— To do —
Going through the data below, tally every line where the string "constant" occurs, then give only the tally.

— Records to process —
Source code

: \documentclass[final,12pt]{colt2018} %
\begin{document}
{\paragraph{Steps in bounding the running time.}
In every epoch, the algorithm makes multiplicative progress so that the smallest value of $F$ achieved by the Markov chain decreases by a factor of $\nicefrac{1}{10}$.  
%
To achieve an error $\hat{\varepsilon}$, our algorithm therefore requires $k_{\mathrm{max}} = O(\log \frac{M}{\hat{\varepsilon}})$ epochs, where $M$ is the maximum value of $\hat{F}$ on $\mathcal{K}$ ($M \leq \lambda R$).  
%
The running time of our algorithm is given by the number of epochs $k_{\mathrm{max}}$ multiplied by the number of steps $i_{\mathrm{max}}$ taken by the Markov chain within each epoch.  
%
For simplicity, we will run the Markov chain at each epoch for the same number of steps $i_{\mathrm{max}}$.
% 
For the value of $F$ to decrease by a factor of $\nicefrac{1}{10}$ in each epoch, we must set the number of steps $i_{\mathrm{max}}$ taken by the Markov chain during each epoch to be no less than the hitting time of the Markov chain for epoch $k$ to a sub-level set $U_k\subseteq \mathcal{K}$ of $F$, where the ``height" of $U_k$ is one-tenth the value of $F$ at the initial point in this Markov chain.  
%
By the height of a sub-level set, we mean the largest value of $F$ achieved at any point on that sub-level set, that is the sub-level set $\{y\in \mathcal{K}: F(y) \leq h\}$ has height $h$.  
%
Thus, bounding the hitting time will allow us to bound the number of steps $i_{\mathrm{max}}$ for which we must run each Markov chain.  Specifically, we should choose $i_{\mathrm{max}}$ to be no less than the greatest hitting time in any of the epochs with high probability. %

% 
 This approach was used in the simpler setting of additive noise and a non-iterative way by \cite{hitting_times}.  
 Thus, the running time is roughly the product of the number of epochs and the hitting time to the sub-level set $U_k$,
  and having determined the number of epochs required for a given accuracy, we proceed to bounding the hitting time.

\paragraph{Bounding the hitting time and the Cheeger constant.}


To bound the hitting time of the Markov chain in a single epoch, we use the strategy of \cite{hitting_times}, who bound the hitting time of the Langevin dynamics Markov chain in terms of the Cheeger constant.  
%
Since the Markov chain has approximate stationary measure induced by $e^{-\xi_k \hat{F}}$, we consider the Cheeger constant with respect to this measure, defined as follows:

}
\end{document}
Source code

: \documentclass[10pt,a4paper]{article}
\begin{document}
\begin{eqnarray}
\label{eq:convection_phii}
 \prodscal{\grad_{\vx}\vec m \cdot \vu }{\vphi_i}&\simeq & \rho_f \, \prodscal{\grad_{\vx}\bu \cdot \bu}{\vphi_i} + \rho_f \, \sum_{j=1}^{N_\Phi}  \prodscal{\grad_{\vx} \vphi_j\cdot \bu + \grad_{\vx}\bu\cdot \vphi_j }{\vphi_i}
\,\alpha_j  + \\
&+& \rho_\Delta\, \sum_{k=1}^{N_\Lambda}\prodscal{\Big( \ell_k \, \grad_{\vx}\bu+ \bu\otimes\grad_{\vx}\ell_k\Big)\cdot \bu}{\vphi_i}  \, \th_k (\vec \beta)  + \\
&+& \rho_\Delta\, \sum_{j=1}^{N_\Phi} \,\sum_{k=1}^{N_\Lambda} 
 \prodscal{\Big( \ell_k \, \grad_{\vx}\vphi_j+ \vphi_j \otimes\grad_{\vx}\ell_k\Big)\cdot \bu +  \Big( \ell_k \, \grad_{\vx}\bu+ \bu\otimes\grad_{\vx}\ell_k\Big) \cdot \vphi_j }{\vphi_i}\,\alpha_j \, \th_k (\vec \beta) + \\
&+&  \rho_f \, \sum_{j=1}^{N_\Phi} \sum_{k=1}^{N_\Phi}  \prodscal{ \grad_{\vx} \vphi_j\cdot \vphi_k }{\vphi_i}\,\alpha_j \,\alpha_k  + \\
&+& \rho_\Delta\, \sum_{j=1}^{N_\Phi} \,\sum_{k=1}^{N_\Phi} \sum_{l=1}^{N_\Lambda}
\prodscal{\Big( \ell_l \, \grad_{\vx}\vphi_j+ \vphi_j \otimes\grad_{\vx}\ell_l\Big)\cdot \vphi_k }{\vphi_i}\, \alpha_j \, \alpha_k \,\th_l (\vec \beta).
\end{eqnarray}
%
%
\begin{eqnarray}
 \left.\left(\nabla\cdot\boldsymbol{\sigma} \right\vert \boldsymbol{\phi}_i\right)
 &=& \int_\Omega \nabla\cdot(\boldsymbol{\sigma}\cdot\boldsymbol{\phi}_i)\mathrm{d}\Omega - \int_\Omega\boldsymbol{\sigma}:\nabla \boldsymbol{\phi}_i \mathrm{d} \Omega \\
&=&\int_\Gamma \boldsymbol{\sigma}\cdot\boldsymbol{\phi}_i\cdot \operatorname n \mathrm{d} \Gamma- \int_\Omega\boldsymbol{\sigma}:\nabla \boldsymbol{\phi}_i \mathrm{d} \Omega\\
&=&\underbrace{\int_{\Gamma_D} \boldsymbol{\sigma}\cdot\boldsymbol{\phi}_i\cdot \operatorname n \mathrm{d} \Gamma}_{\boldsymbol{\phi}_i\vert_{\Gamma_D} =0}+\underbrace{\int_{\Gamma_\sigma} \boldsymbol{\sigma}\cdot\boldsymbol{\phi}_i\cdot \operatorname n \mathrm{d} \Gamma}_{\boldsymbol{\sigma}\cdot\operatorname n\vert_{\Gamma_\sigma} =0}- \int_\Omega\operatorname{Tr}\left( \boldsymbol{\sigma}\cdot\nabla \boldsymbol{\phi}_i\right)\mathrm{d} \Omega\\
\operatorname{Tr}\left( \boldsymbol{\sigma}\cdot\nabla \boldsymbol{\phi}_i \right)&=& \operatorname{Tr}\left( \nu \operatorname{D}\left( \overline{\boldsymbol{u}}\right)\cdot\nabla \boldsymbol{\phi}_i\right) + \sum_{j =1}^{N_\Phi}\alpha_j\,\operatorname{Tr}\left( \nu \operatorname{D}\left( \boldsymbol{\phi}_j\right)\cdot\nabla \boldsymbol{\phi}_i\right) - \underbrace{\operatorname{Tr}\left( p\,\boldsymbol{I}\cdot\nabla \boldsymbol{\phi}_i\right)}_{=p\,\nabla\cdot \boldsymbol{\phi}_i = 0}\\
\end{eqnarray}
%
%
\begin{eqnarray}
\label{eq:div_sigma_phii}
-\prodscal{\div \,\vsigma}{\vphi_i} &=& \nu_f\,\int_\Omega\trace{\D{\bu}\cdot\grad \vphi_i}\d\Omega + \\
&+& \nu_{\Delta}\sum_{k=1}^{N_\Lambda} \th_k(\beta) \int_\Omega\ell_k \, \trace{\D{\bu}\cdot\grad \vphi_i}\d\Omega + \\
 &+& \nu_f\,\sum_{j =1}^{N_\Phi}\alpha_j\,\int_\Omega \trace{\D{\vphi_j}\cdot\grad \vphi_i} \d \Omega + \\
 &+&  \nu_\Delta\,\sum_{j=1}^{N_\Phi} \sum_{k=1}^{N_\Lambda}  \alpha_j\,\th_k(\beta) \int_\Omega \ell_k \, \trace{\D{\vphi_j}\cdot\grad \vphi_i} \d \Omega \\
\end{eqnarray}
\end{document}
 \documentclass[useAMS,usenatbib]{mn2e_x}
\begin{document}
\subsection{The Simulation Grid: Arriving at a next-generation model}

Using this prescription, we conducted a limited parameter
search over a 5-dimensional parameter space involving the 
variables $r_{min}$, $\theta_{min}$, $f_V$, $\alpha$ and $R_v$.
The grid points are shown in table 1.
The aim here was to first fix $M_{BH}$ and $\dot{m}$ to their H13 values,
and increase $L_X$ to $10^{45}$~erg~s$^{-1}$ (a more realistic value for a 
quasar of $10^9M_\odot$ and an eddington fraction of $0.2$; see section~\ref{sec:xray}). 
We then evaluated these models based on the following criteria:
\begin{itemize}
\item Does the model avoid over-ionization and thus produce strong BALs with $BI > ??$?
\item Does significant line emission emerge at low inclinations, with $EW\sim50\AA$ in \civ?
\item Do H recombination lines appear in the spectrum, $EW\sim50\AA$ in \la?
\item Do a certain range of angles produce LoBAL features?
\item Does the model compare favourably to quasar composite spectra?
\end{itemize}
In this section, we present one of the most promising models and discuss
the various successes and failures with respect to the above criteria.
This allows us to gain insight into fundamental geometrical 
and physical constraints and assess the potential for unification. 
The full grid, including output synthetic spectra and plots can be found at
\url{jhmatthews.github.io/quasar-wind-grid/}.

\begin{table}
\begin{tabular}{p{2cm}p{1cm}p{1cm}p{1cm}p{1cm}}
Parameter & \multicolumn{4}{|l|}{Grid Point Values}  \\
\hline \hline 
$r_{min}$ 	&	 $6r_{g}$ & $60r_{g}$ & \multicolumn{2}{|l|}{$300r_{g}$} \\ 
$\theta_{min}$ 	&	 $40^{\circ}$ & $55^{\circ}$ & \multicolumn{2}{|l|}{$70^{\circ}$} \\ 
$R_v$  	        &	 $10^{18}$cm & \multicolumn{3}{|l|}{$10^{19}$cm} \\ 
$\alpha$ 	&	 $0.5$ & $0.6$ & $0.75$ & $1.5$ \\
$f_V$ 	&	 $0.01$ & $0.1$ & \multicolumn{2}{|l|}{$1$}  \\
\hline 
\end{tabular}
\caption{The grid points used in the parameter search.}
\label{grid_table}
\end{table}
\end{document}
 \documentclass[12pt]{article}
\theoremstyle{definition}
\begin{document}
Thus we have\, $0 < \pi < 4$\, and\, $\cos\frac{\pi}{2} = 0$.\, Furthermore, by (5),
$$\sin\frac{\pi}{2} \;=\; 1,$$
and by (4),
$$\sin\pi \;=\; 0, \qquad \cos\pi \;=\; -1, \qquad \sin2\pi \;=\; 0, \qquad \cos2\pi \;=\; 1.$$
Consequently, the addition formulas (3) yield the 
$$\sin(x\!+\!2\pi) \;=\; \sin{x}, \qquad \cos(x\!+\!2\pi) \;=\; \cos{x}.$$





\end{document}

— Response —
3